Be not deceived, my brethren: If anyone follows a maker of schism [i.e., is a schismatic], he does not inherit the kingdom of God; if anyone walks in strange doctrine [i.e., heresy], he has no part in the Passion (Letter to the Philadelphians 3:3-4:1).

Jefferson, his ideas, and those who follow them are in dangerous territory. Ignatius’s statements imply that the Church is essential for salvation. They do not make sense if everything is solely about a personal relationship with Jesus.

At this point, some might question Ignatius’s authority. Is he not just some oddball to be disregarded? I would encourage some digging into what other Church Fathers say, but let’s stick with Ignatius for a second. Some of my friends during my college years were skeptical about him, but that is not warranted.

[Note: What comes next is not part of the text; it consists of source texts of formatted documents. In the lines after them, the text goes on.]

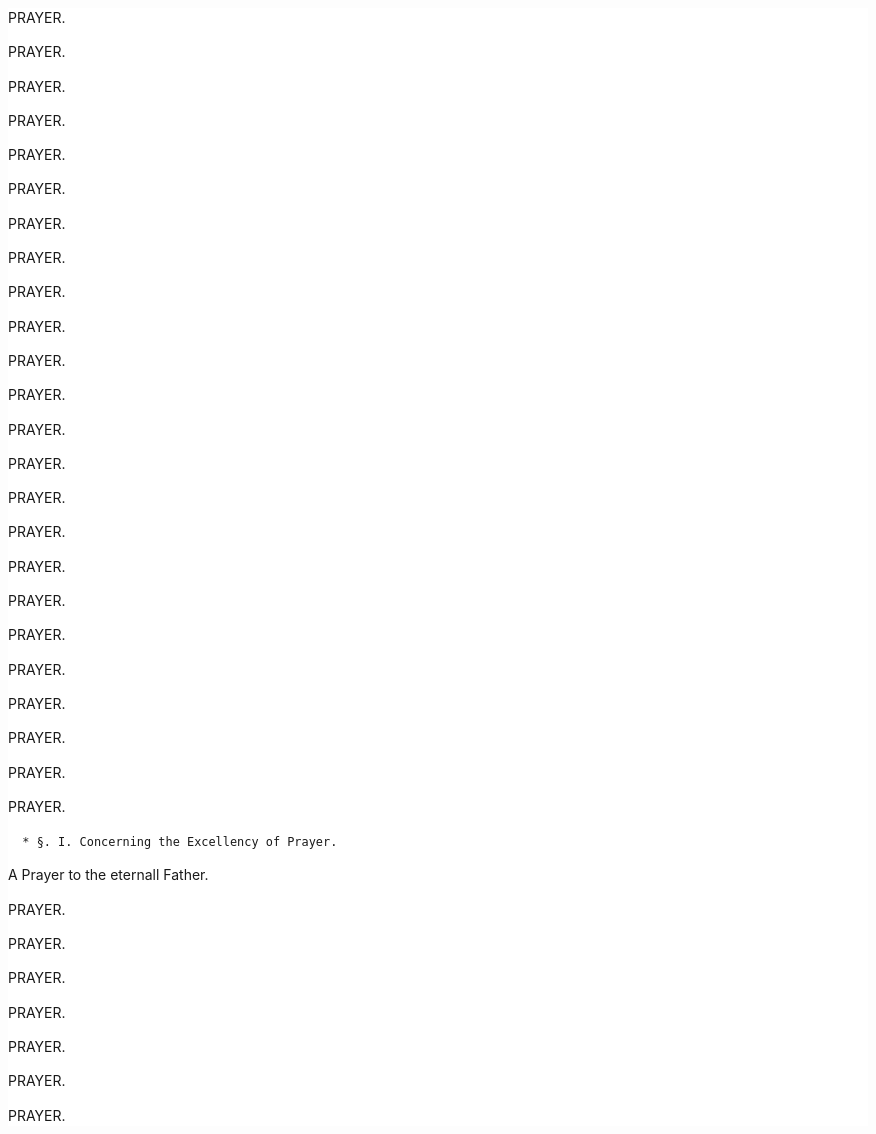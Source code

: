 PRAYER.

PRAYER.

PRAYER.

PRAYER.

PRAYER.

PRAYER.

PRAYER.

PRAYER.

PRAYER.

PRAYER.

PRAYER.

PRAYER.

PRAYER.

PRAYER.

PRAYER.

PRAYER.

PRAYER.

PRAYER.

PRAYER.

PRAYER.

PRAYER.

PRAYER.

PRAYER.

PRAYER.

      * §. I. Concerning the Excellency of Prayer.

A Prayer to the eternall Father.

PRAYER.

PRAYER.

PRAYER.

PRAYER.

PRAYER.

PRAYER.

PRAYER.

The first Church historian, Eusebius of Caesarea (300s), and the bishop of New Rome, St. John Chrysostom (400s), said that “Ignatius, who was chosen bishop of Antioch, second in succession to Peter, and whose fame is still celebrated by a great many” had the “hands of the blessed apostles touch his sacred head” (Church History 3, 22, 36; Homilies on S. Ignatius and S. Babylas in F 2nd series, 9:136). Ignatius was a disciple of the apostle John.

Back to Jefferson: he is attacking the idea of “no salvation outside of the Church,” but that idea can be attested to from the earliest days of the Church. Heck, it goes back beyond Ignatius to Jesus. His salvation is centralized within the Church, to whom he said, “He who hears you hears me, and he who rejects you rejects me” (Luke 10:16). It is this Church that he, the Divine Architect, built: “On this rock I will build my church” (Matt. 16:18).

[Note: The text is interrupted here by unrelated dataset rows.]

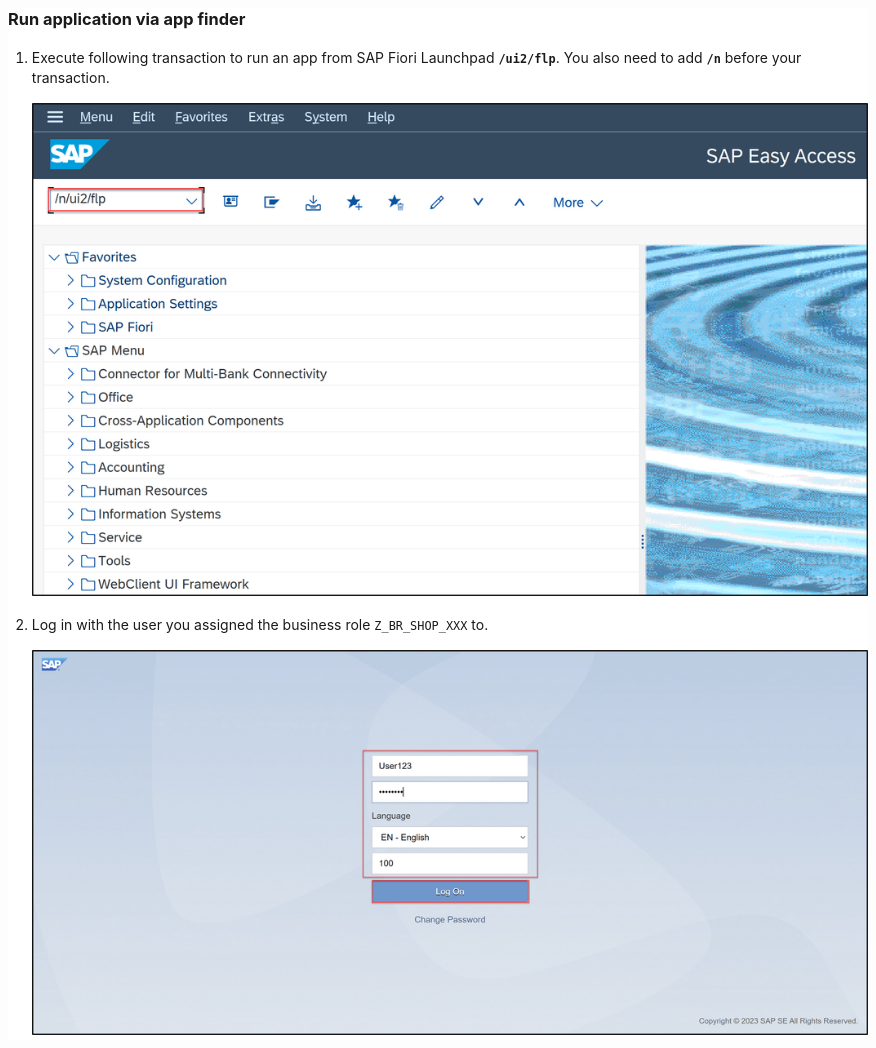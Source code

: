
### Run application via app finder

  1. Execute following transaction to run an app from SAP Fiori Launchpad **`/ui2/flp`**. You also need to add **`/n`** before your transaction.

     ![flp](flp.png)
    
  2. Log in with the user you assigned the business role `Z_BR_SHOP_XXX` to.

     ![flp](login.png)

The Catechism recently reformulated the negatively worded quote “no salvation outside the Church” into a positive quote: all salvation comes from Christ through the Church (846). That final part of “through the Church” cannot be forgotten.

My professor of Paul’s letters, Michael Barber, notes that Paul is a heavy hitter against Jefferson’s idea. Paul calls the Church the singular “Bride of Christ” (Eph. 5:25-27). Marital imagery brings in the great truth from Genesis on marriage: “The two shall become one flesh” (Gen. 2:24). Two people in marriage form one body.

But Jefferson wants Jesus without his bride—and not only that, but Jesus without the body of Jesus! For if Jesus and the Church are in marriage, then they are one body—the body of Christ (1 Cor. 12:13)!

This truth about the Church can be seen in the sacraments. For baptism, you can’t baptize yourself! Another person is needed to baptize you. And what are you baptized into? Into a personal relationship with Jesus? Not exactly—even babies are baptized, and they do not have the use of reason yet.

Scripture says we are baptized into one body (1 Cor. 12:13). Once this occurs, the individual is no longer an individual. Protestant scholar Michael Gorman says that when Paul speaks of justification in Romans 5, for example, “the subject of the verbs . . . is ‘we,’ not ‘I’” (55). If Jefferson Bethke is correct in his viral video about Jesus over religion, then Paul should use “I,” not “we.” The “we” and the “I” cannot be divorced from each other. Similarly, the Lord’s Prayer does not start out with “My Father, who art in heaven,” but “Our Father, who art in heaven.”

This truth is built into the very notion of “faith.” Thomas Séding observes, “For Paul, ‘faith’ in itself is not only personal but ecclesial: ‘We believe’ (Gal. 2:16) and ‘I’ believe (cf. Gal. 2:19-20)” (69-70). The two cannot be divorced.

The other sacraments of the Church, such as the Eucharist, have a powerful role to play in salvation as well. This sacrament does not just symbolize our communion, but effects it: “We are one body because we partake of the one bread” (1 Cor. 10:16-17). The Eucharist is not just a personal encounter between you and the Lord. It creates a fellowship among believers—you can’t get away from the other Church members!

Salvation is not a private affair. It isn’t an isolated reality apart from the Church. Salvation is ecclesial in shape. It is not just “me and Jesus.” Scripture and Tradition bear this out. Never mind the fact that there are other members of the Holy Trinity besides God the Son. The Father and the Holy Spirit are within the Godhead as well, and humans need a personal relationship with them, too.